## WORK REQUIRED
From the entries below, output the line with "aus den bereits" and each following line up to and including the line with "Nachfolgend wird ein", exactly as written.

[Stored data entries]
○ ○ ○ ○

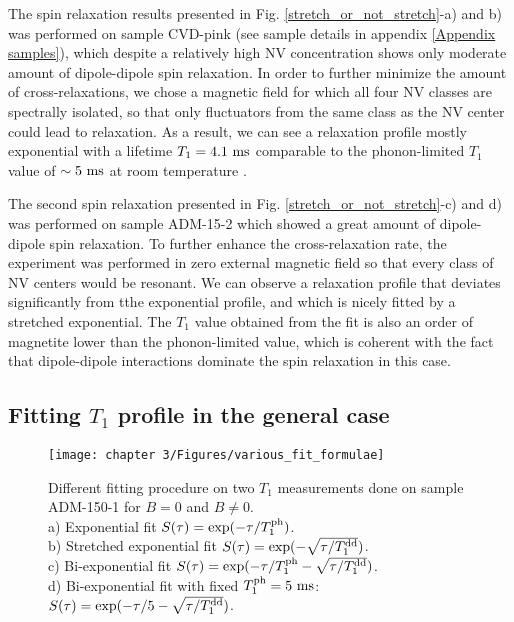 \documentclass[a4paper, 11pt]{report}
\begin{document}
The spin relaxation results presented in Fig. \ref{stretch_or_not_stretch}-a) and b) was performed on sample CVD-pink (see sample details in appendix \ref{Appendix samples}), which despite a relatively high NV concentration shows only moderate amount of dipole-dipole spin relaxation. In order to further minimize the amount of cross-relaxations, we chose a magnetic field for which all four NV classes are spectrally isolated, so that only fluctuators from the same class as the NV center could lead to relaxation. As a result, we can see a relaxation profile mostly exponential with a lifetime $T_1=4.1\ \rm ms$ comparable to the phonon-limited $T_1$ value of $\sim 5\ \rm ms$ at room temperature \citep{jarmola2012temperature}.

The second spin relaxation presented in Fig. \ref{stretch_or_not_stretch}-c) and d) was performed on sample ADM-15-2 which showed a great amount of dipole-dipole spin relaxation. To further enhance the cross-relaxation rate, the experiment was performed in zero external magnetic field so that every class of NV centers would be resonant. We can observe a relaxation profile that deviates significantly from tthe exponential profile, and which is nicely fitted by a stretched exponential. The $T_1$ value obtained from the fit is also an order of magnetite lower than the phonon-limited value, which is coherent with the fact that dipole-dipole interactions dominate the spin relaxation in this case.

\subsection{Fitting $T_1$ profile in the general case}

\begin{figure}[h]
\centering
\texttt{[image: chapter 3/Figures/various\_fit\_formulae]}
\caption{Different fitting procedure on two $T_1$ measurements done on sample ADM-150-1 for $B=0$ and $B\neq0$. \\ a) Exponential fit $S(\tau)=\exp (-\tau/T_1^{\rm ph})$. \\ b) Stretched exponential fit $S(\tau)=\exp (-\sqrt{\tau/T_1^{\rm dd}})$. \\ c) Bi-exponential fit $S(\tau)=\exp (-\tau/T_1^{\rm ph} -\sqrt{\tau/T_1^{\rm dd}})$. \\ d) Bi-exponential fit with fixed $T_1^{\rm ph}=5\ \rm ms$: $S(\tau)=\exp (-\tau/5 -\sqrt{\tau/T_1^{\rm dd}})$.}
\label{various_fit_formulae}
\end{figure}
\end{document}
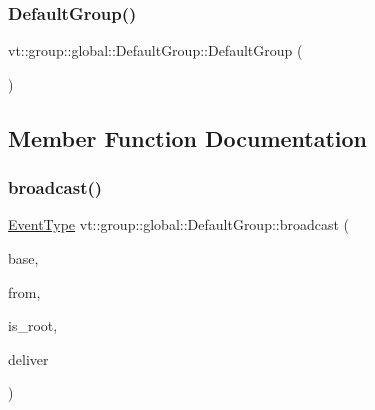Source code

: \subsubsection{\texorpdfstring{Default\+Group()}{DefaultGroup()}}
{\footnotesize\ttfamily vt\+::group\+::global\+::\+Default\+Group\+::\+Default\+Group (\begin{DoxyParamCaption}{ }\end{DoxyParamCaption})\hspace{0.3cm}{\ttfamily [default]}}



\subsection{Member Function Documentation}
\mbox{\label{structvt_1_1group_1_1global_1_1_default_group_aabe308609533b1a788516f4ff984be18}} 
\subsubsection{\texorpdfstring{broadcast()}{broadcast()}}
{\footnotesize\ttfamily \hyperlink{namespacevt_a009267401def7ae8bf201892222d060f}{Event\+Type} vt\+::group\+::global\+::\+Default\+Group\+::broadcast (\begin{DoxyParamCaption}\item[{\hyperlink{namespacevt_ab2b3d506ec8e8d1540aede826d84a239}{Msg\+Shared\+Ptr}$<$ \hyperlink{namespacevt_a44d0d4e144748f2b19a1cfd962f50338}{Base\+Msg\+Type} $>$ const \&}]{base,  }\item[{\hyperlink{namespacevt_a866da9d0efc19c0a1ce79e9e492f47e2}{Node\+Type} const \&}]{from,  }\item[{bool const}]{is\+\_\+root,  }\item[{bool $\ast$const}]{deliver }\end{DoxyParamCaption})\hspace{0.3cm}{\ttfamily [static]}}

\mbox{\label{structvt_1_1group_1_1global_1_1_default_group_a2f503c7d6615e558ce08b0de7a1e8bfa}} 
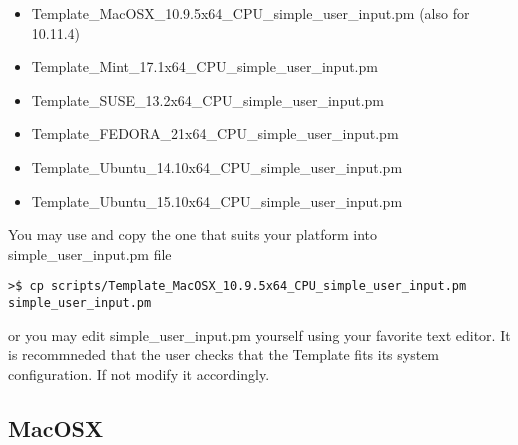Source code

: \documentclass[review]{elsarticle}
\begin{document}
\begin{itemize}
\item Template\_MacOSX\_10.9.5x64\_CPU\_simple\_user\_input.pm (also for 10.11.4)
\item Template\_Mint\_17.1x64\_CPU\_simple\_user\_input.pm
\item Template\_SUSE\_13.2x64\_CPU\_simple\_user\_input.pm
\item Template\_FEDORA\_21x64\_CPU\_simple\_user\_input.pm
\item Template\_Ubuntu\_14.10x64\_CPU\_simple\_user\_input.pm
\item Template\_Ubuntu\_15.10x64\_CPU\_simple\_user\_input.pm
\end{itemize}

You may use and copy the one that suits your platform into
simple\_user\_input.pm file

\begin{verbatim}
>$ cp scripts/Template_MacOSX_10.9.5x64_CPU_simple_user_input.pm simple_user_input.pm
\end{verbatim}
    
or you may edit simple\_user\_input.pm yourself using your favorite
text editor. It is recommneded that the user checks that the Template
fits its system configuration. If not modify it accordingly.

\subsection{MacOSX}
\label{inst_mac}
\end{document}
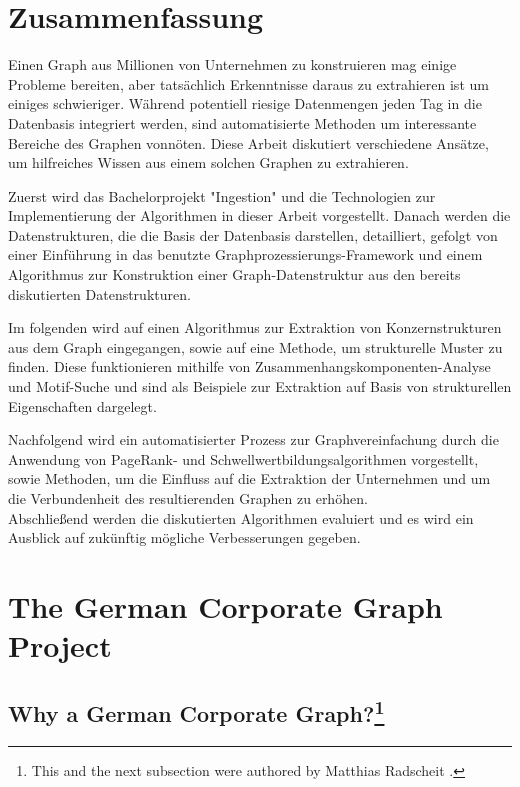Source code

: \documentclass[
  a4paper,     %
  titlepage,   %
  oneside,     %
  parskip      %
]{scrartcl}          %
\begin{document}
  \section*{Zusammenfassung}
  { \large
    Einen Graph aus Millionen von Unternehmen zu konstruieren mag einige Probleme
    bereiten, aber tats\"achlich Erkenntnisse daraus zu extrahieren ist um einiges schwieriger.
    W\"ahrend potentiell riesige Datenmengen jeden Tag in die Datenbasis integriert werden,
    sind automatisierte Methoden um interessante Bereiche des Graphen vonn\"oten.
    Diese Arbeit diskutiert verschiedene Ans\"atze, um hilfreiches Wissen aus einem solchen Graphen zu extrahieren.

    Zuerst wird das Bachelorprojekt "Ingestion" und die Technologien zur Implementierung
    der Algorithmen in dieser Arbeit vorgestellt. Danach werden die Datenstrukturen, die die Basis der
    Datenbasis darstellen, detailliert, gefolgt von einer Einf\"uhrung in das benutzte
    Graphprozessierungs-Framework und einem Algorithmus zur Konstruktion einer Graph-Datenstruktur
    aus den bereits diskutierten Datenstrukturen.

    Im folgenden wird auf einen Algorithmus zur Extraktion von Konzernstrukturen aus dem Graph eingegangen,
    sowie auf eine Methode, um strukturelle Muster zu finden. Diese funktionieren
    mithilfe von Zusammenhangskomponenten-Analyse und Motif-Suche und sind als
    Beispiele zur Extraktion auf Basis von strukturellen Eigenschaften dargelegt.

    Nachfolgend wird ein automatisierter Prozess zur Graphvereinfachung durch die
    Anwendung von PageRank- und Schwellwertbildungsalgorithmen vorgestellt, sowie
    Methoden, um die Einfluss auf die Extraktion der Unternehmen und um die Verbundenheit
    des resultierenden Graphen zu erh\"ohen.\\
    Abschlie{\ss}end werden die diskutierten Algorithmen evaluiert
    und es wird ein Ausblick auf zuk\"unftig m\"ogliche Verbesserungen gegeben.
  }
  \clearpage

  \tableofcontents
  \pagebreak

  \section{The German Corporate Graph Project}
    \subsection[Why a German Corporate Graph?]{Why a German Corporate Graph?\footnote{This and the next subsection were authored by Matthias Radscheit \cite{loeperradscheit}.}}
\end{document}
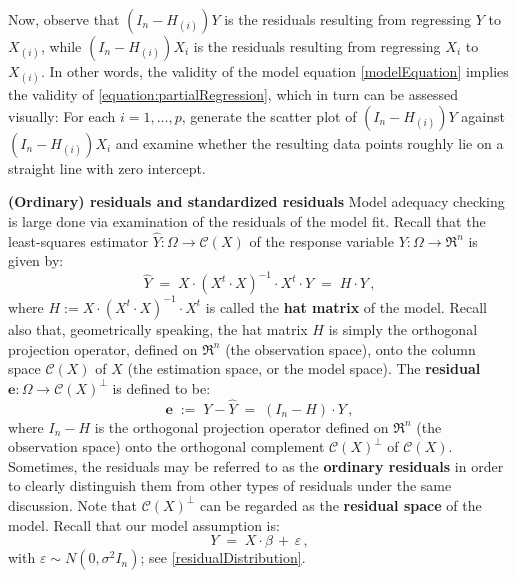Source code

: \documentclass{article}
\begin{document}
Now, observe that $\left(I_{n} - H_{(i)}\right)Y$ is the residuals resulting from regressing $Y$ to $X_{(i)}$,
while $\left(I_{n} - H_{(i)}\right)X_{i}$ is the residuals resulting from regressing $X_{i}$ to $X_{(i)}$.
In other words, the validity of the model equation \eqref{modelEquation} implies the validity of \eqref{equation:partialRegression},
which in turn can be assessed visually: For each $i = 1, \ldots, p$, generate the scatter plot of $\left(I_{n} - H_{(i)}\right)Y$ against
$\left(I_{n} - H_{(i)}\right)X_{i}$ and examine whether the resulting data points roughly lie on a straight line with zero intercept.

\vskip 1.00cm
\noindent
\textbf{(Ordinary) residuals and standardized residuals} \vskip 0.1cm
Model adequacy checking is large done via examination of the residuals of the model fit.
Recall that the least-squares estimator $\widehat{Y}  : \Omega \longrightarrow \mathcal{C}(X)$
of the response variable $Y : \Omega \longrightarrow \Re^{n}$
is given by:
\begin{equation*}
\widehat{Y} \; = \; X\cdot\left(X^{t}\cdot X\right)^{-1}\cdot X^{t} \cdot Y \; = \; H \cdot Y\,,
\end{equation*}
where $H := X\cdot\left(X^{t}\cdot X\right)^{-1}\cdot X^{t}$ is called the \textbf{hat matrix}
of the model. Recall also that, geometrically speaking, the hat matrix $H$ is simply the orthogonal
projection operator, defined on $\Re^{n}$ (the observation space), onto the column space
$\mathcal{C}(X)$ of $X$ (the estimation space, or the model space).
The \textbf{residual} $\mathbf{e} : \Omega \longrightarrow \mathcal{C}(X)^{\perp}$ is defined to be:
\begin{equation*}
\mathbf{e}
\; := \; Y - \widehat{Y}
\;  = \; \left(I_{n} - H\right) \cdot Y\,,
\end{equation*}
where $I_{n} - H$ is the orthogonal projection operator defined on $\Re^{n}$ (the observation space)
onto the orthogonal complement $\mathcal{C}(X)^{\perp}$ of $\mathcal{C}(X)$.
Sometimes, the residuals may be referred to as the \textbf{ordinary residuals} in order to clearly
distinguish them from other types of residuals under the same discussion.
Note that $\mathcal{C}(X)^{\perp}$ can be regarded as the \textbf{residual space} of the model.
Recall that our model assumption is:
\begin{equation*}
Y \; = \; X\cdot\beta \, + \, \varepsilon\,,
\end{equation*}
with $\varepsilon \sim N\!\left(0,\sigma^{2}I_{n}\right)$; see \eqref{residualDistribution}.
\end{document}
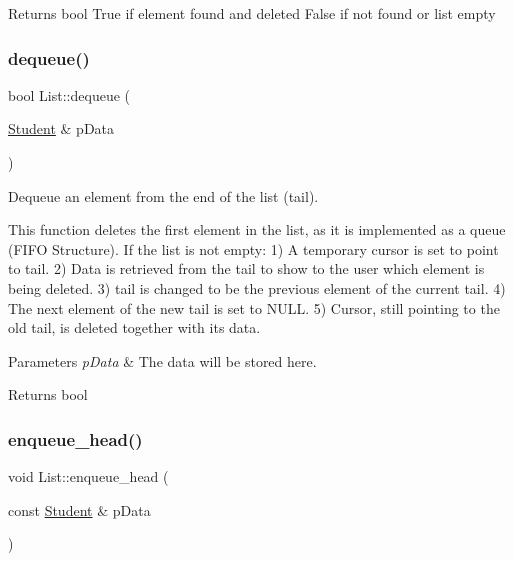 \begin{DoxyReturn}{Returns}
bool True if element found and deleted False if not found or list empty 
\end{DoxyReturn}
\mbox{\label{class_list_addc22172363ef656a20069489a1d003f}} 
\subsubsection{\texorpdfstring{dequeue()}{dequeue()}}
{\footnotesize\ttfamily bool List\+::dequeue (\begin{DoxyParamCaption}\item[{\hyperlink{class_student}{Student} \&}]{p\+Data }\end{DoxyParamCaption})}



Dequeue an element from the end of the list (tail). 

This function deletes the first element in the list, as it is implemented as a queue (F\+I\+FO Structure). If the list is not empty\+: 1) A temporary cursor is set to point to tail. 2) Data is retrieved from the tail to show to the user which element is being deleted. 3) tail is changed to be the previous element of the current tail. 4) The next element of the new tail is set to N\+U\+LL. 5) Cursor, still pointing to the old tail, is deleted together with its data.


\begin{DoxyParams}{Parameters}
{\em p\+Data} & The data will be stored here. \\
\hline
\end{DoxyParams}
\begin{DoxyReturn}{Returns}
bool 
\end{DoxyReturn}
\mbox{\label{class_list_abe1c128f9a438009a7ebe1ff946963cf}} 
\subsubsection{\texorpdfstring{enqueue\+\_\+head()}{enqueue\_head()}}
{\footnotesize\ttfamily void List\+::enqueue\+\_\+head (\begin{DoxyParamCaption}\item[{const \hyperlink{class_student}{Student} \&}]{p\+Data }\end{DoxyParamCaption})}



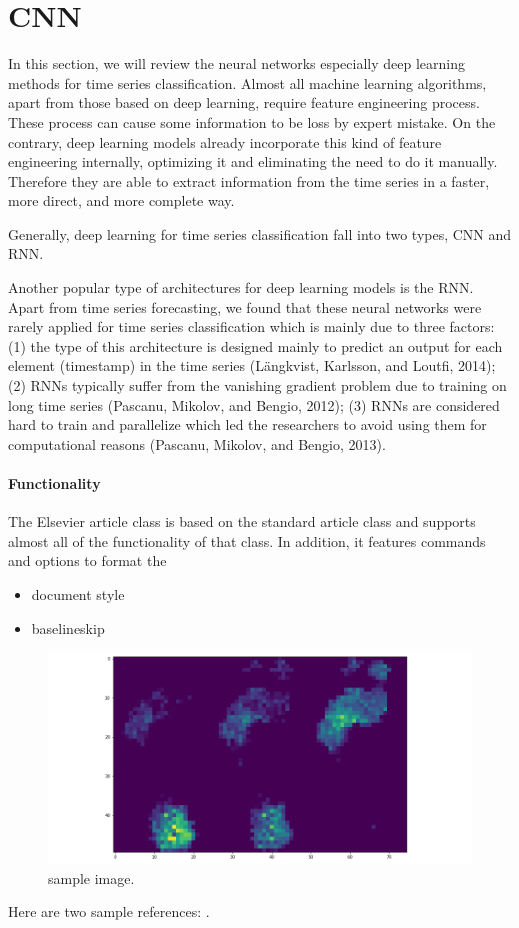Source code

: \section{CNN}
In this section, we will review the neural networks especially deep learning methods for time series classification. 
Almost all machine learning algorithms, apart from those based on deep learning, require feature engineering process. These process can cause some information to be loss by expert mistake. On the contrary, deep learning models already incorporate this kind of feature engineering internally, optimizing it and eliminating the need to do it manually. Therefore they are able to extract information from the time series in a faster, more direct, and more complete way.





Generally, deep learning for time series classification fall into two types, CNN and RNN.

Another popular type of architectures for deep learning models is the RNN. Apart from time series forecasting, we found that these neural networks were rarely applied for time series classification which is mainly due to three factors: (1) the type
of this architecture is designed mainly to predict an output for each element (timestamp) in the time series (Längkvist, Karlsson, and Loutfi, 2014); (2) RNNs typically suffer from the vanishing gradient problem due to training on long time series (Pascanu, Mikolov, and Bengio, 2012); (3) RNNs are considered hard to train
and parallelize which led the researchers to avoid using them for computational reasons (Pascanu, Mikolov, and Bengio, 2013).


\paragraph{Functionality} The Elsevier article class is based on the standard article class and supports almost all of the functionality of that class. In addition, it features commands and options to format the
\begin{itemize}%
\item document style
\item baselineskip
\end{itemize}



\begin{figure}
    \centering
    \begin{minipage}[b]{.5\textwidth}
        \includegraphics[width=\textwidth]{figures/project/frame1.png}
    \end{minipage}
    \caption{sample image.}
    \label{fig:Stepscan_dataset}
\end{figure}


Here are two sample references: \cite{SKazemii/EE6563}.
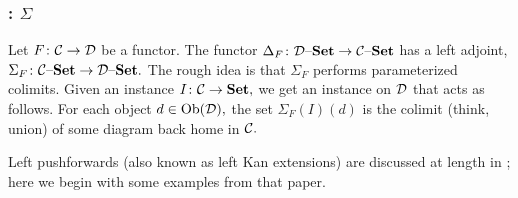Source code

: \documentclass[CT4S-EN-RU]{subfiles}
\begin{document}

\subsubsection{: \texorpdfstring{$\Sigma$}{Σ}}\label{sec:left push}

\begin{blockENG}
Let $F\colon\mathcal{C}\rightarrow\mathcal{D}$ be a functor. The functor $\Delta_F\colon\mathcal{D}{\text \textendash}{\mathbf{Set}}\rightarrow\mathcal{C}{\text \textendash}{\mathbf{Set}}$ has a left adjoint, $\Sigma_F\colon\mathcal{C}{\text \textendash}{\mathbf{Set}}\rightarrow\mathcal{D}{\text \textendash}{\mathbf{Set}}.$ The rough idea is that $\Sigma_F$ performs parameterized colimits. Given an instance $I\colon\mathcal{C}\rightarrow{\mathbf{Set}},$ we get an instance on $\mathcal{D}$ that acts as follows. For each object $d\in\operatorname{Ob}(\mathcal{D}),$ the set $\Sigma_F(I)(d)$ is the colimit (think, union) of some diagram back home in $\mathcal{C}.$ 
\end{blockENG}

\begin{blockRUS}
\end{blockRUS}

\begin{blockENG}
Left pushforwards (also known as left Kan extensions) are discussed at length in \cite{Sp1}; here we begin with some examples from that paper.
\end{blockENG}

\begin{blockRUS}
\end{blockRUS}
\end{document}
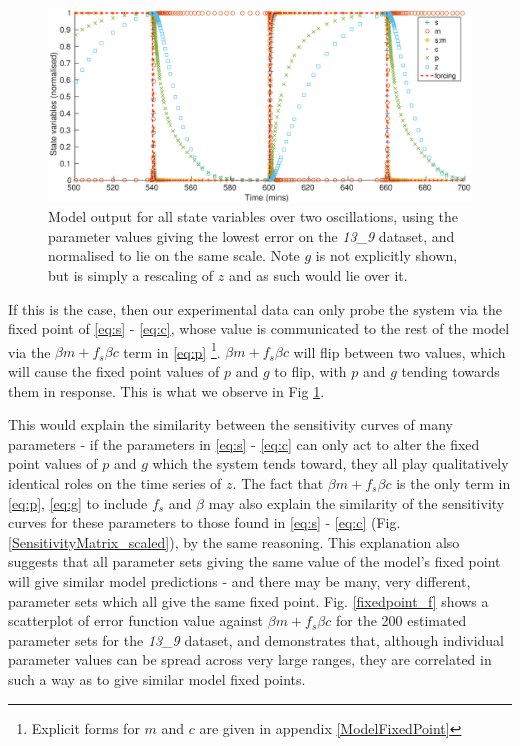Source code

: \documentclass[10pt,journal]{./IEEE_latex_class/IEEEtran}
\begin{document}
\begin{figure}[h]	
    \centering
        \includegraphics[scale = 0.25,clip = true, trim = 95 0 60 0]{model_output}
        \caption{Model output for all state variables over two oscillations, using the parameter values giving the lowest error on the \textit{13\_9} dataset, and normalised to lie on the same scale. Note $g$ is not explicitly shown, but is simply a rescaling of $z$ and as such would lie over it. }
        \label{model_output} 
\end{figure}

If this is the case, then our experimental data can only probe the system via the fixed point of \eqref{eq:s} - \eqref{eq:c}, whose value is communicated to the rest of the model via the $\beta m +f_{s}\beta c$ term in \eqref{eq:p} \footnote{ Explicit forms for $m$ and $c$ are given in appendix \ref{ModelFixedPoint}}. $\beta m +f_{s}\beta c$ will flip between two values, which will cause the fixed point values of $p$ and $g$ to flip, with $p$ and $g$ tending towards them in response. This is what we observe in Fig \ref{model_output}.

This would explain the similarity between the sensitivity curves of many parameters - if the parameters in \eqref{eq:s} - \eqref{eq:c} can only act to alter the fixed point values of $p$ and $g$ which the system tends toward, they all play qualitatively identical roles on the time series of $z$. The fact that $\beta m +f_{s}\beta c$ is the only term in \eqref{eq:p}, \eqref{eq:g} to include $f_{s}$ and $\beta$ may also explain the similarity of the sensitivity curves for these parameters to those found in \eqref{eq:s} - \eqref{eq:c} (Fig. \ref{SensitivityMatrix_scaled}), by the same reasoning. This explanation also suggests that all parameter sets giving the same value of the model's fixed point will give similar model predictions - and there may be many, very different, parameter sets which all give the same fixed point. Fig. \ref{fixedpoint_f} shows a scatterplot of error function value against $\beta m +f_{s}\beta c$ for the 200 estimated parameter sets for the \textit{13\_9} dataset, and demonstrates that, although individual parameter values can be spread across very large ranges, they are correlated in such a way as to give similar model fixed points. 
\end{document}
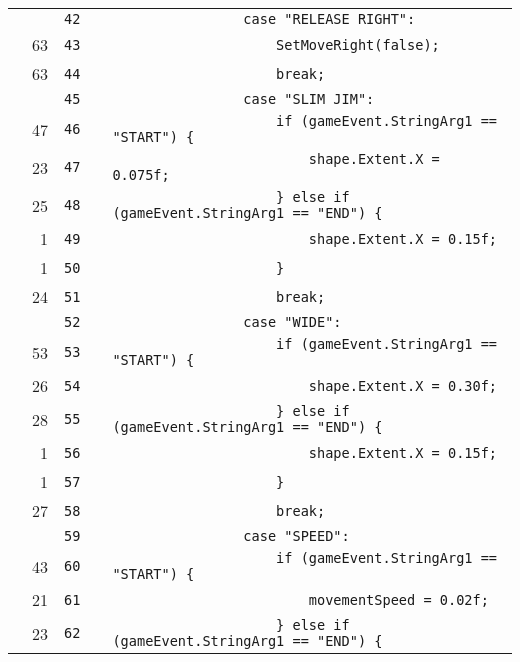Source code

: \documentclass[a4paper,landscape,10pt]{article}
\begin{document}
\begin{longtable}[l]{lrrll}
\cellcolor{gray} &  & \verb~42~ & & \verb~                case "RELEASE RIGHT":~\\
\cellcolor{green} & 63 & \verb~43~ & & \verb~                    SetMoveRight(false);~\\
\cellcolor{green} & 63 & \verb~44~ & & \verb~                    break;~\\
\cellcolor{gray} &  & \verb~45~ & & \verb~                case "SLIM JIM":~\\
\cellcolor{green} & 47 & \verb~46~ & & \verb~                    if (gameEvent.StringArg1 == "START") {~\\
\cellcolor{green} & 23 & \verb~47~ & & \verb~                        shape.Extent.X = 0.075f;~\\
\cellcolor{green} & 25 & \verb~48~ & & \verb~                    } else if (gameEvent.StringArg1 == "END") {~\\
\cellcolor{green} & 1 & \verb~49~ & & \verb~                        shape.Extent.X = 0.15f;~\\
\cellcolor{green} & 1 & \verb~50~ & & \verb~                    }~\\
\cellcolor{green} & 24 & \verb~51~ & & \verb~                    break;~\\
\cellcolor{gray} &  & \verb~52~ & & \verb~                case "WIDE":~\\
\cellcolor{green} & 53 & \verb~53~ & & \verb~                    if (gameEvent.StringArg1 == "START") {~\\
\cellcolor{green} & 26 & \verb~54~ & & \verb~                        shape.Extent.X = 0.30f;~\\
\cellcolor{green} & 28 & \verb~55~ & & \verb~                    } else if (gameEvent.StringArg1 == "END") {~\\
\cellcolor{green} & 1 & \verb~56~ & & \verb~                        shape.Extent.X = 0.15f;~\\
\cellcolor{green} & 1 & \verb~57~ & & \verb~                    }~\\
\cellcolor{green} & 27 & \verb~58~ & & \verb~                    break;~\\
\cellcolor{gray} &  & \verb~59~ & & \verb~                case "SPEED":~\\
\cellcolor{green} & 43 & \verb~60~ & & \verb~                    if (gameEvent.StringArg1 == "START") {~\\
\cellcolor{green} & 21 & \verb~61~ & & \verb~                        movementSpeed = 0.02f;~\\
\cellcolor{green} & 23 & \verb~62~ & & \verb~                    } else if (gameEvent.StringArg1 == "END") {~\\

\end{longtable}
\end{document}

○ ○ ○ ○

## WRITTEN RESPONSE
    aus den bereits diskutierten Datenstrukturen.

    Im folgenden wird auf einen Algorithmus zur Extraktion von Konzernstrukturen aus dem Graph eingegangen,
    sowie auf eine Methode, um strukturelle Muster zu finden. Diese funktionieren
    mithilfe von Zusammenhangskomponenten-Analyse und Motif-Suche und sind als
    Beispiele zur Extraktion auf Basis von strukturellen Eigenschaften dargelegt.

    Nachfolgend wird ein automatisierter Prozess zur Graphvereinfachung durch die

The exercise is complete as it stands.